One study, that took place at the University of Kentucky. looked at autobiographies written way back in 1930 by nuns . The documents were written while the nuns were between the ages ages 18-32. Sixty years on  the surviving nuns were contacted. The researchers found that, half were still alive and all the longest living survivors had  been amongst those rated highest on positivity. The researchers are careful not to draw a  simple conclusion  as there are other factors that may have predicated the outcome such as the linguistic ability of the  high scoring subjects that enabled them to creatively describe their lives in the glowing terms that they did.  Still,  it leaves food for thought...

The College Students' Study

This study is interesting because it shows that the common thinking put forward by advocates of the creative visualization 'what you focus on you will receive' movement, may not be a good model for success after all. However, it also demonstrates that by not having an expectation of success, but still believing one has the ability to succeed  as a result of capability and effort,  there is more likely to be a positive outcome.

In this study, devised by psychology professor Gabriele Oettingen,  83 college students in their last year of studies, were asked to fill in a questionnaire detailing how likely they felt they were to succeed in getting a job, how positive or negative their thoughts/fantasies were  when they visualised the outcome, and how often they thought these thoughts.  

Two years later

They found, following up the study two years later, that the college students who spent most time fantasizing they would do well tended to  put in less effort and actually did less well, getting fewer job offers and overall having lower salaries than their counterparts,  who were concerned that there may be more obstacles to their success, but who were willing to apply more effort and believed that their effort would eventually pay off.

Positive or negative?

The researchers noted also that as blood pressure drops when thinking relaxed and happy thoughts, so too does physical energy, which is normally considered to a plus but which also makes  it less easy to find the physical drive to keep pushing forward,. 

The  conclusion was that positive thought that works the best to provide results does not assume that the positive thought alone will produce the desired outcome, but that believing that one has the capacity to succeed may well influence the outcome, although it is possible that the students who believed they would do well were the high achievers in the first place. The uncertainty, determination, self belief, and a certain amount of stress,  provided the fuel to help the students achieve their goals.

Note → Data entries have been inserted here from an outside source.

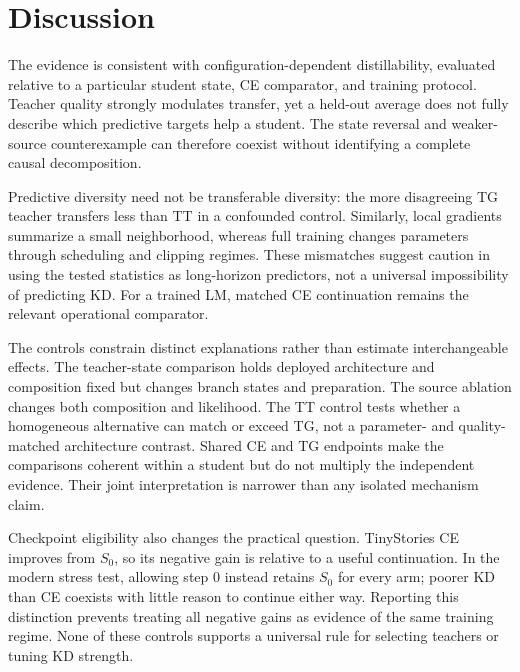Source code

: \section{Discussion}\label{sec:discussion}

The evidence is consistent with configuration-dependent distillability, evaluated relative to a particular student state, CE comparator, and training protocol. Teacher quality strongly modulates transfer, yet a held-out average does not fully describe which predictive targets help a student. The state reversal and weaker-source counterexample can therefore coexist without identifying a complete causal decomposition.

Predictive diversity need not be transferable diversity: the more disagreeing TG teacher transfers less than TT in a confounded control. Similarly, local gradients summarize a small neighborhood, whereas full training changes parameters through scheduling and clipping regimes. These mismatches suggest caution in using the tested statistics as long-horizon predictors, not a universal impossibility of predicting KD. For a trained LM, matched CE continuation remains the relevant operational comparator.

The controls constrain distinct explanations rather than estimate interchangeable effects. The teacher-state comparison holds deployed architecture and composition fixed but changes branch states and preparation. The source ablation changes both composition and likelihood. The TT control tests whether a homogeneous alternative can match or exceed TG, not a parameter- and quality-matched architecture contrast. Shared CE and TG endpoints make the comparisons coherent within a student but do not multiply the independent evidence. Their joint interpretation is narrower than any isolated mechanism claim.

Checkpoint eligibility also changes the practical question. TinyStories CE improves from $S_0$, so its negative gain is relative to a useful continuation. In the modern stress test, allowing step 0 instead retains $S_0$ for every arm; poorer KD than CE coexists with little reason to continue either way. Reporting this distinction prevents treating all negative gains as evidence of the same training regime. None of these controls supports a universal rule for selecting teachers or tuning KD strength.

Different kinds of positive thinking?

Note, I would say it is  important to differentiate between the kind of positive thinking that leads to goal orientated success and the positive thinking that leads to daily wellbeing. The author of this study did not discuss this, but though being goal orientated can indeed lead us to achievements which in turn may bring us comforts that support us in life materially, bringing benefits of their own. as well as the feel good factor of success,  if too much time is spent worrying about our next steps, could the result l be counterproductive to wellbeing, as we know our minds need time to relax and be in the moment in order to switch the stress hormones off? Many chronic diseases are the result of an accumulation of imbalances, many of which stem from the inability to 'switch off'. Let us not forget to take action to reconnect to the current of peaceful positivity as we push forward in life, making sure we take time to keep bringing the body and mind back to balance so taking care to avoid the mental, physical and emotional overload and eventual 'burn out' that can so easily make life a misery.